* Entries shown *
————————
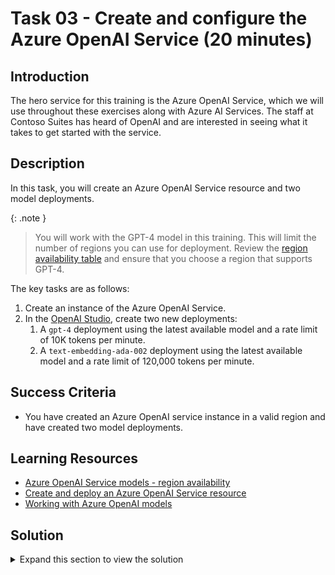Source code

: # Task 03 - Create and configure the Azure OpenAI Service (20 minutes)

## Introduction

The hero service for this training is the Azure OpenAI Service, which we will use throughout these exercises along with Azure AI Services. The staff at Contoso Suites has heard of OpenAI and are interested in seeing what it takes to get started with the service.

## Description

In this task, you will create an Azure OpenAI Service resource and two model deployments.

{: .note }
> You will work with the GPT-4 model in this training. This will limit the number of regions you can use for deployment. Review the [region availability table](https://learn.microsoft.com/azure/ai-services/openai/concepts/models#model-summary-table-and-region-availability) and ensure that you choose a region that supports GPT-4.

The key tasks are as follows:

1. Create an instance of the Azure OpenAI Service.
2. In the [OpenAI Studio](https://oai.azure.com), create two new deployments:
   1. A `gpt-4` deployment using the latest available model and a rate limit of 10K tokens per minute.
   2. A `text-embedding-ada-002` deployment using the latest available model and a rate limit of 120,000 tokens per minute.

## Success Criteria

- You have created an Azure OpenAI service instance in a valid region and have created two model deployments.

## Learning Resources

- [Azure OpenAI Service models - region availability](https://learn.microsoft.com/azure/ai-services/openai/concepts/models#model-summary-table-and-region-availability)
- [Create and deploy an Azure OpenAI Service resource](https://learn.microsoft.com/azure/ai-services/openai/how-to/create-resource?pivots=web-portal)
- [Working with Azure OpenAI models](https://learn.microsoft.com/azure/ai-services/openai/how-to/working-with-models)

## Solution

<details markdown="block">
<summary>Expand this section to view the solution</summary>

- To create an instance of the Azure OpenAI Service, perform the following steps:
  - Navigate to [the Azure portal](https://portal.azure.com) and enter `Azure OpenAI` into the search box. Then, select the **Azure OpenAI** service link.

      ![Select the Azure OpenAI service](../../media/Solution/0103_OpenAI.png)

  - Select  **+ Create** to create a new instance of the service.
  - Choose the resource group you selected in Task 1 of this exercise. Make sure to create your resource in a region that supports GPT-4, such as East US 2. Provide a unique name and select **Standard S0** as the pricing tier. Then, choose **Next**.

      ![Fill in the details to create an OpenAI service instance](../../media/Solution/0103_OpenAI2.png)

  - Select **Next** for each of the following steps and **Create** on the final step to create the OpenAI resource.
- To create Azure OpenAI deployments, perform the following steps:
  - Navigate to the [OpenAI Studio](https://oai.azure.com).
  - Select the appropriate directory, subscription,and resource.
  - Navigate to the **Deployments** option in the **Management** menu.

      ![Navigate to the Deployments menu option](../../media/Solution/0103_Deployments.png)

  - Select **+ Create new deployment** to create a deployment. Select **gpt-4** for the model and the latest version (e.g., **1106-Preview**). Provide it a deployment name like `gpt-4`. In the **Advanced options** menu, set the Tokens per Minute Rate Limit (thousands) to **10**. Then select **Create** to create the deployment.

      ![Create a new deployment](../../media/Solution/0103_NewDeployment.png)

  - Perform the same steps to create a **text-embedding-ada-002** model deployment but ensure that it has a rate limit of 120,000 tokens.

</details>
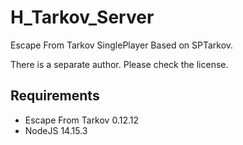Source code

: # H_Tarkov_Server
Escape From Tarkov SinglePlayer Based on SPTarkov. 

There is a separate author. Please check the license.

## Requirements

- Escape From Tarkov 0.12.12
- NodeJS 14.15.3
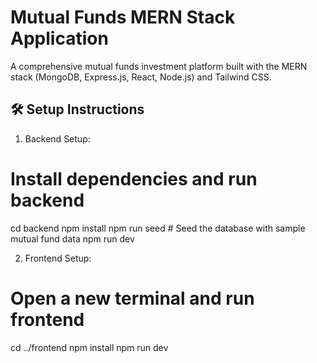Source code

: # Mutual Funds MERN Stack Application

A comprehensive mutual funds investment platform built with the MERN stack (MongoDB, Express.js, React, Node.js) and Tailwind CSS.

## 🛠 Setup Instructions

1. Backend Setup:

# Install dependencies and run backend
cd backend
npm install
npm run seed     # Seed the database with sample mutual fund data
npm run dev

2. Frontend Setup:

# Open a new terminal and run frontend
cd ../frontend
npm install
npm run dev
————————
* Work request *
Would you print all the entries again exactly, minus any pictures?

* Exercise output *
Source code

: # Task 03 - Create and configure the Azure OpenAI Service (20 minutes)

## Introduction

The hero service for this training is the Azure OpenAI Service, which we will use throughout these exercises along with Azure AI Services. The staff at Contoso Suites has heard of OpenAI and are interested in seeing what it takes to get started with the service.

## Description

In this task, you will create an Azure OpenAI Service resource and two model deployments.

{: .note }
> You will work with the GPT-4 model in this training. This will limit the number of regions you can use for deployment. Review the [region availability table](https://learn.microsoft.com/azure/ai-services/openai/concepts/models#model-summary-table-and-region-availability) and ensure that you choose a region that supports GPT-4.

The key tasks are as follows:

1. Create an instance of the Azure OpenAI Service.
2. In the [OpenAI Studio](https://oai.azure.com), create two new deployments:
   1. A `gpt-4` deployment using the latest available model and a rate limit of 10K tokens per minute.
   2. A `text-embedding-ada-002` deployment using the latest available model and a rate limit of 120,000 tokens per minute.

## Success Criteria

- You have created an Azure OpenAI service instance in a valid region and have created two model deployments.

## Learning Resources

- [Azure OpenAI Service models - region availability](https://learn.microsoft.com/azure/ai-services/openai/concepts/models#model-summary-table-and-region-availability)
- [Create and deploy an Azure OpenAI Service resource](https://learn.microsoft.com/azure/ai-services/openai/how-to/create-resource?pivots=web-portal)
- [Working with Azure OpenAI models](https://learn.microsoft.com/azure/ai-services/openai/how-to/working-with-models)

## Solution

<details markdown="block">
<summary>Expand this section to view the solution</summary>

- To create an instance of the Azure OpenAI Service, perform the following steps:
  - Navigate to [the Azure portal](https://portal.azure.com) and enter `Azure OpenAI` into the search box. Then, select the **Azure OpenAI** service link.

      ![Select the Azure OpenAI service](../../media/Solution/0103_OpenAI.png)

  - Select  **+ Create** to create a new instance of the service.
  - Choose the resource group you selected in Task 1 of this exercise. Make sure to create your resource in a region that supports GPT-4, such as East US 2. Provide a unique name and select **Standard S0** as the pricing tier. Then, choose **Next**.

      ![Fill in the details to create an OpenAI service instance](../../media/Solution/0103_OpenAI2.png)

  - Select **Next** for each of the following steps and **Create** on the final step to create the OpenAI resource.
- To create Azure OpenAI deployments, perform the following steps:
  - Navigate to the [OpenAI Studio](https://oai.azure.com).
  - Select the appropriate directory, subscription,and resource.
  - Navigate to the **Deployments** option in the **Management** menu.

      ![Navigate to the Deployments menu option](../../media/Solution/0103_Deployments.png)

  - Select **+ Create new deployment** to create a deployment. Select **gpt-4** for the model and the latest version (e.g., **1106-Preview**). Provide it a deployment name like `gpt-4`. In the **Advanced options** menu, set the Tokens per Minute Rate Limit (thousands) to **10**. Then select **Create** to create the deployment.

      ![Create a new deployment](../../media/Solution/0103_NewDeployment.png)

  - Perform the same steps to create a **text-embedding-ada-002** model deployment but ensure that it has a rate limit of 120,000 tokens.

</details>
Source code

: # H_Tarkov_Server
Escape From Tarkov SinglePlayer Based on SPTarkov. 

There is a separate author. Please check the license.

## Requirements

- Escape From Tarkov 0.12.12
- NodeJS 14.15.3
Source code

: # Mutual Funds MERN Stack Application

A comprehensive mutual funds investment platform built with the MERN stack (MongoDB, Express.js, React, Node.js) and Tailwind CSS.

## 🛠 Setup Instructions

1. Backend Setup:

# Install dependencies and run backend
cd backend
npm install
npm run seed     # Seed the database with sample mutual fund data
npm run dev

2. Frontend Setup:

# Open a new terminal and run frontend
cd ../frontend
npm install
npm run dev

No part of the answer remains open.